## Exercise description
The answer must consist of the records below, repeated exactly.

Stored data entries:

<<<<

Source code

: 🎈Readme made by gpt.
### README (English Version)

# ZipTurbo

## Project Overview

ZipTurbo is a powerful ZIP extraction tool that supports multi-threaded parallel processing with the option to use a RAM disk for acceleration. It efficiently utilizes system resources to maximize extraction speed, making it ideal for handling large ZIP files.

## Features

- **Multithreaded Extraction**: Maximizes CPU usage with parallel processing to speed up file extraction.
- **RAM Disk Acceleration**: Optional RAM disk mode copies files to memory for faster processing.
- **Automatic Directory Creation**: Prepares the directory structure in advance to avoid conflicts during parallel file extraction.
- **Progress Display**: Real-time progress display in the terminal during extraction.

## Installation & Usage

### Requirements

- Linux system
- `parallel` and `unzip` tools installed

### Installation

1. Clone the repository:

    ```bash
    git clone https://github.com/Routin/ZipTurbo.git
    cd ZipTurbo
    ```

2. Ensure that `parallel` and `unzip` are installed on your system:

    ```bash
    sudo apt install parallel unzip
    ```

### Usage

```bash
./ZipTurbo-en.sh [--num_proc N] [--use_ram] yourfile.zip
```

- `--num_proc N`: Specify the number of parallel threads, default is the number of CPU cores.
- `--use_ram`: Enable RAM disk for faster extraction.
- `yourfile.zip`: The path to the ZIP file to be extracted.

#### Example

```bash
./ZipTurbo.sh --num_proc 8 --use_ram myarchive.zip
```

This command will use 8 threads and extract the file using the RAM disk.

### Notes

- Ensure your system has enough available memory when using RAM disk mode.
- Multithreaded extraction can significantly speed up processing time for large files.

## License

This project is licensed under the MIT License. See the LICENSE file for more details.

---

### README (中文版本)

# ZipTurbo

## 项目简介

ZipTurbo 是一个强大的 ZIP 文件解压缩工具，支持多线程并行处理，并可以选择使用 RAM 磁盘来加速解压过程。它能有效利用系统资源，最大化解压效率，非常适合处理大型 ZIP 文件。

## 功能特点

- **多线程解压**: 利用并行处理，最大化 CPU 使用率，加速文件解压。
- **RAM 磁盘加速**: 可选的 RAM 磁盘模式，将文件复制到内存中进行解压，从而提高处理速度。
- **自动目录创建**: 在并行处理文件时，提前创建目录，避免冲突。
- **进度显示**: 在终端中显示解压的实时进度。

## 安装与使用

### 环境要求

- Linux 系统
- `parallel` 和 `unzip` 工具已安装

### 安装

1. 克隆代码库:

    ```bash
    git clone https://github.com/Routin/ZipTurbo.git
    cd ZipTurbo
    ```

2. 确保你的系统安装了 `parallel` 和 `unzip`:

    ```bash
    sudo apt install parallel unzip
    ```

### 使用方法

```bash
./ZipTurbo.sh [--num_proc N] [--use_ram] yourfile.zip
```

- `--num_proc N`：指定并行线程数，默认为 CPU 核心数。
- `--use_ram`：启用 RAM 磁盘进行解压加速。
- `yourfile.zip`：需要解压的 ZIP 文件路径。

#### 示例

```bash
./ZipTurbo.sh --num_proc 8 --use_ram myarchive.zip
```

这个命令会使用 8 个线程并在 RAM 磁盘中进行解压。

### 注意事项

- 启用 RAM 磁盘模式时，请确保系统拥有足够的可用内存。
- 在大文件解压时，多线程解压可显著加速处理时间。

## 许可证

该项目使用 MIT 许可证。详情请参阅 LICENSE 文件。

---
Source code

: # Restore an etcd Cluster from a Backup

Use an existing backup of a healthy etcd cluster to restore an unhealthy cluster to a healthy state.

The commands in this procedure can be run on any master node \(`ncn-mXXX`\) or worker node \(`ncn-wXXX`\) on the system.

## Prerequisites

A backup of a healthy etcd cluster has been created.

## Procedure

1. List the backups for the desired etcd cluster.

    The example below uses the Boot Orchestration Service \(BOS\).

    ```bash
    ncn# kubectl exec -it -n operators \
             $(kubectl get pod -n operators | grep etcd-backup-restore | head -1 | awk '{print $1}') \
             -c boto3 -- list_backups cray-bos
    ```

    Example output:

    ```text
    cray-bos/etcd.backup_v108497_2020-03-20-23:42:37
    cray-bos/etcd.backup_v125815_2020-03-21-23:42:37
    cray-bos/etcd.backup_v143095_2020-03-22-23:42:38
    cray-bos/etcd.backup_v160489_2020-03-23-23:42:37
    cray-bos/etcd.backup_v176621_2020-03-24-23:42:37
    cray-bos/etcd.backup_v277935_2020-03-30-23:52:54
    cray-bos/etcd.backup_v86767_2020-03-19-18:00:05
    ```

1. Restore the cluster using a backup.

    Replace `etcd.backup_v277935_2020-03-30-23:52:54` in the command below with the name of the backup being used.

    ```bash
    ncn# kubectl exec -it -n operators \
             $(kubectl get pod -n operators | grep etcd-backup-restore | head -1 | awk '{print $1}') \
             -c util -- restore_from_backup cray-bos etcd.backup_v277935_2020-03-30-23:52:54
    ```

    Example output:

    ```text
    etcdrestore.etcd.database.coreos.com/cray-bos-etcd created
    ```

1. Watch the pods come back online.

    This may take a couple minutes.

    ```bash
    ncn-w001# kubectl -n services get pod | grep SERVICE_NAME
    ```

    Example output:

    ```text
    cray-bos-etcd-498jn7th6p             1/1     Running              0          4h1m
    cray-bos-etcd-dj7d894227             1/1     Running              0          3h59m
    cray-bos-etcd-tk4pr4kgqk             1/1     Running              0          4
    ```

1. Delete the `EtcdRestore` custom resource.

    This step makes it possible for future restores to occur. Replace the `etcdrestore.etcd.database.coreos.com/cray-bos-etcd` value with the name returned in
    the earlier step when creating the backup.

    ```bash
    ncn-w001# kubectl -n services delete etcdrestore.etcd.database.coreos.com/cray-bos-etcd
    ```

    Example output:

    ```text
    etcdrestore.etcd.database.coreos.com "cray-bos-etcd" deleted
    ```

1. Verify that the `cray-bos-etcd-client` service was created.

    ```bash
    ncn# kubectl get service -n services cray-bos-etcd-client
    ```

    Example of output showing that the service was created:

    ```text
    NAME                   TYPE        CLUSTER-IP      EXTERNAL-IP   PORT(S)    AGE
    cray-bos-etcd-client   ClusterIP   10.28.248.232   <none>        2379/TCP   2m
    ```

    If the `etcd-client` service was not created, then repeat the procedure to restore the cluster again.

>>>>

## Finished exercise
Source code

: 🎈Readme made by gpt.
### README (English Version)

# ZipTurbo

## Project Overview

ZipTurbo is a powerful ZIP extraction tool that supports multi-threaded parallel processing with the option to use a RAM disk for acceleration. It efficiently utilizes system resources to maximize extraction speed, making it ideal for handling large ZIP files.

## Features

- **Multithreaded Extraction**: Maximizes CPU usage with parallel processing to speed up file extraction.
- **RAM Disk Acceleration**: Optional RAM disk mode copies files to memory for faster processing.
- **Automatic Directory Creation**: Prepares the directory structure in advance to avoid conflicts during parallel file extraction.
- **Progress Display**: Real-time progress display in the terminal during extraction.

## Installation & Usage

### Requirements

- Linux system
- `parallel` and `unzip` tools installed

### Installation

1. Clone the repository:

    ```bash
    git clone https://github.com/Routin/ZipTurbo.git
    cd ZipTurbo
    ```

2. Ensure that `parallel` and `unzip` are installed on your system:

    ```bash
    sudo apt install parallel unzip
    ```

### Usage

```bash
./ZipTurbo-en.sh [--num_proc N] [--use_ram] yourfile.zip
```

- `--num_proc N`: Specify the number of parallel threads, default is the number of CPU cores.
- `--use_ram`: Enable RAM disk for faster extraction.
- `yourfile.zip`: The path to the ZIP file to be extracted.

#### Example

```bash
./ZipTurbo.sh --num_proc 8 --use_ram myarchive.zip
```

This command will use 8 threads and extract the file using the RAM disk.

### Notes

- Ensure your system has enough available memory when using RAM disk mode.
- Multithreaded extraction can significantly speed up processing time for large files.

## License

This project is licensed under the MIT License. See the LICENSE file for more details.

---

### README (中文版本)

# ZipTurbo

## 项目简介

ZipTurbo 是一个强大的 ZIP 文件解压缩工具，支持多线程并行处理，并可以选择使用 RAM 磁盘来加速解压过程。它能有效利用系统资源，最大化解压效率，非常适合处理大型 ZIP 文件。

## 功能特点

- **多线程解压**: 利用并行处理，最大化 CPU 使用率，加速文件解压。
- **RAM 磁盘加速**: 可选的 RAM 磁盘模式，将文件复制到内存中进行解压，从而提高处理速度。
- **自动目录创建**: 在并行处理文件时，提前创建目录，避免冲突。
- **进度显示**: 在终端中显示解压的实时进度。

## 安装与使用

### 环境要求

- Linux 系统
- `parallel` 和 `unzip` 工具已安装

### 安装

1. 克隆代码库:

    ```bash
    git clone https://github.com/Routin/ZipTurbo.git
    cd ZipTurbo
    ```

2. 确保你的系统安装了 `parallel` 和 `unzip`:

    ```bash
    sudo apt install parallel unzip
    ```

### 使用方法

```bash
./ZipTurbo.sh [--num_proc N] [--use_ram] yourfile.zip
```

- `--num_proc N`：指定并行线程数，默认为 CPU 核心数。
- `--use_ram`：启用 RAM 磁盘进行解压加速。
- `yourfile.zip`：需要解压的 ZIP 文件路径。

#### 示例

```bash
./ZipTurbo.sh --num_proc 8 --use_ram myarchive.zip
```

这个命令会使用 8 个线程并在 RAM 磁盘中进行解压。

### 注意事项

- 启用 RAM 磁盘模式时，请确保系统拥有足够的可用内存。
- 在大文件解压时，多线程解压可显著加速处理时间。

## 许可证

该项目使用 MIT 许可证。详情请参阅 LICENSE 文件。

---
Source code

: # Restore an etcd Cluster from a Backup

Use an existing backup of a healthy etcd cluster to restore an unhealthy cluster to a healthy state.

The commands in this procedure can be run on any master node \(`ncn-mXXX`\) or worker node \(`ncn-wXXX`\) on the system.

## Prerequisites

A backup of a healthy etcd cluster has been created.

## Procedure

1. List the backups for the desired etcd cluster.

    The example below uses the Boot Orchestration Service \(BOS\).

    ```bash
    ncn# kubectl exec -it -n operators \
             $(kubectl get pod -n operators | grep etcd-backup-restore | head -1 | awk '{print $1}') \
             -c boto3 -- list_backups cray-bos
    ```

    Example output:

    ```text
    cray-bos/etcd.backup_v108497_2020-03-20-23:42:37
    cray-bos/etcd.backup_v125815_2020-03-21-23:42:37
    cray-bos/etcd.backup_v143095_2020-03-22-23:42:38
    cray-bos/etcd.backup_v160489_2020-03-23-23:42:37
    cray-bos/etcd.backup_v176621_2020-03-24-23:42:37
    cray-bos/etcd.backup_v277935_2020-03-30-23:52:54
    cray-bos/etcd.backup_v86767_2020-03-19-18:00:05
    ```

1. Restore the cluster using a backup.

    Replace `etcd.backup_v277935_2020-03-30-23:52:54` in the command below with the name of the backup being used.

    ```bash
    ncn# kubectl exec -it -n operators \
             $(kubectl get pod -n operators | grep etcd-backup-restore | head -1 | awk '{print $1}') \
             -c util -- restore_from_backup cray-bos etcd.backup_v277935_2020-03-30-23:52:54
    ```

    Example output:

    ```text
    etcdrestore.etcd.database.coreos.com/cray-bos-etcd created
    ```

1. Watch the pods come back online.

    This may take a couple minutes.

    ```bash
    ncn-w001# kubectl -n services get pod | grep SERVICE_NAME
    ```

    Example output:

    ```text
    cray-bos-etcd-498jn7th6p             1/1     Running              0          4h1m
    cray-bos-etcd-dj7d894227             1/1     Running              0          3h59m
    cray-bos-etcd-tk4pr4kgqk             1/1     Running              0          4
    ```

1. Delete the `EtcdRestore` custom resource.

    This step makes it possible for future restores to occur. Replace the `etcdrestore.etcd.database.coreos.com/cray-bos-etcd` value with the name returned in
    the earlier step when creating the backup.

    ```bash
    ncn-w001# kubectl -n services delete etcdrestore.etcd.database.coreos.com/cray-bos-etcd
    ```

    Example output:

    ```text
    etcdrestore.etcd.database.coreos.com "cray-bos-etcd" deleted
    ```

1. Verify that the `cray-bos-etcd-client` service was created.

    ```bash
    ncn# kubectl get service -n services cray-bos-etcd-client
    ```

    Example of output showing that the service was created:

    ```text
    NAME                   TYPE        CLUSTER-IP      EXTERNAL-IP   PORT(S)    AGE
    cray-bos-etcd-client   ClusterIP   10.28.248.232   <none>        2379/TCP   2m
    ```

    If the `etcd-client` service was not created, then repeat the procedure to restore the cluster again.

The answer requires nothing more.